HPV report misleading
I am concerned by a recent article on human papillomavirus (HPV) (“HPV can survive outside body: Kaohsiung doctor,” Oct. 18, page 2).
I expected to read an interesting science-based essay, perhaps a vehicle for raising awareness of the new HPV vaccine available for free to teenage girls in Taiwan. However, it turned out to be a misleading fearmongering description of one individual case.
According to the report, a 50-year-old woman and her daughter — a sixth-grader — were both diagnosed with HPV after the mother developed genital warts. The mother claimed she and her husband were both sexually faithful, and speculated that she caught the virus from a sauna and transmitted it to her daughter via a shared towel.
As any doctor should know, if the symptoms are on the genital area of an adult patient, it is far more likely that the transmission happened through sexual contact. Also, as any human should know, people often lie to spouses and even doctors, to save face or for many other reasons, not to mention that for married people, genital-to-genital contact with a person other than your spouse is still officially illegal in Taiwan.
In Taiwan, gynecologists often do not even try to get honest details about patients’ sexual behavior. They simply treat the disease and give prevention advice. This is understandable when dealing with adult patients, but this case involved a child patient.
Did the doctor interview the child to rule out the possibilities of sexual abuse or incest?

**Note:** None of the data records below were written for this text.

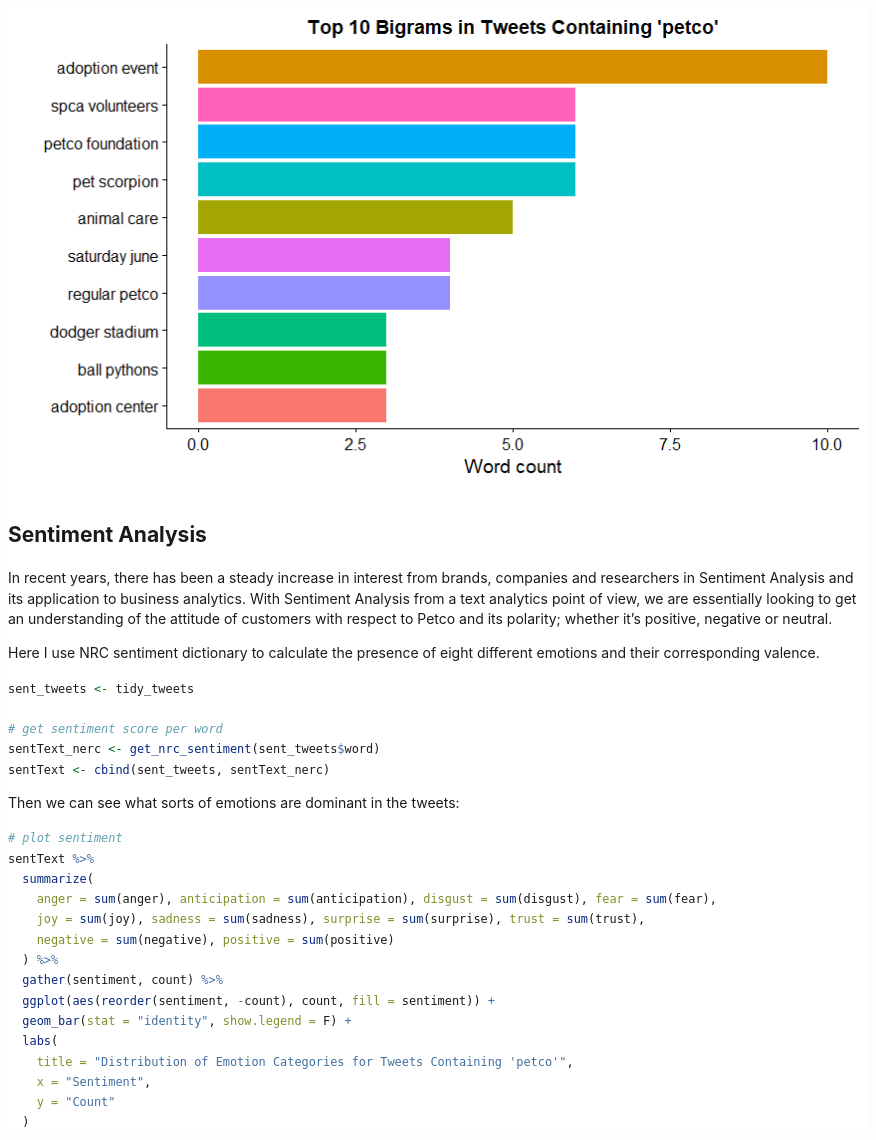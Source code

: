 ![](Twitter_Text_Mining_Analysis_files/figure-html/unnamed-chunk-16-1.png)


## Sentiment Analysis

In recent years, there has been a steady increase in interest from brands, companies and researchers in Sentiment Analysis and its application to business analytics. With Sentiment Analysis from a text analytics point of view, we are essentially looking to get an understanding of the attitude of customers with respect to Petco and its polarity; whether it’s positive, negative or neutral.

Here I use NRC sentiment dictionary to calculate the presence of eight different emotions and their corresponding valence.


```r
sent_tweets <- tidy_tweets

# get sentiment score per word
sentText_nerc <- get_nrc_sentiment(sent_tweets$word)
sentText <- cbind(sent_tweets, sentText_nerc)
```

Then we can see what sorts of emotions are dominant in the tweets:


```r
# plot sentiment
sentText %>%
  summarize(
    anger = sum(anger), anticipation = sum(anticipation), disgust = sum(disgust), fear = sum(fear),
    joy = sum(joy), sadness = sum(sadness), surprise = sum(surprise), trust = sum(trust),
    negative = sum(negative), positive = sum(positive)
  ) %>%
  gather(sentiment, count) %>%
  ggplot(aes(reorder(sentiment, -count), count, fill = sentiment)) +
  geom_bar(stat = "identity", show.legend = F) +
  labs(
    title = "Distribution of Emotion Categories for Tweets Containing 'petco'",
    x = "Sentiment",
    y = "Count"
  )
```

If so, he should inform the media that children are actually more susceptible to infection by nonsexual means, so that readers do not suspect something nefarious.
Instead, the article focuses on the doctor’s advice for how to prevent this kind of infection at hot springs and in saunas, and concludes with only one sentence about the vaccine: “The HPV vaccine also lowers the risk of contracting the virus, he said.”
This kind of reporting is likely to make readers unreasonably paranoid about using safe public facilities, and not likely to engender confidence in the vaccine.
In addition, this article gives anybody who has genital warts a convenient doctor-approved excuse: “I must have caught it from a spa.”
If readers get the impression that genital HPV infection from public facilities is also common, they might be less likely to take precautions during sex or inform partners that they are infected. Obviously, this does nothing to benefit sex education.
Finally, this article fails to clearly state this important fact: The strain of HPV that causes genital warts is not the strain that most often causes cervical cancer in women, which is the major health concern surrounding HPV in general.
Cervical cancer, unlike genital warts, can be fatal. Why not make this distinction, and use the opportunity to emphasize that there is a vaccine available that can largely eliminate this worry for Taiwan’s next generation.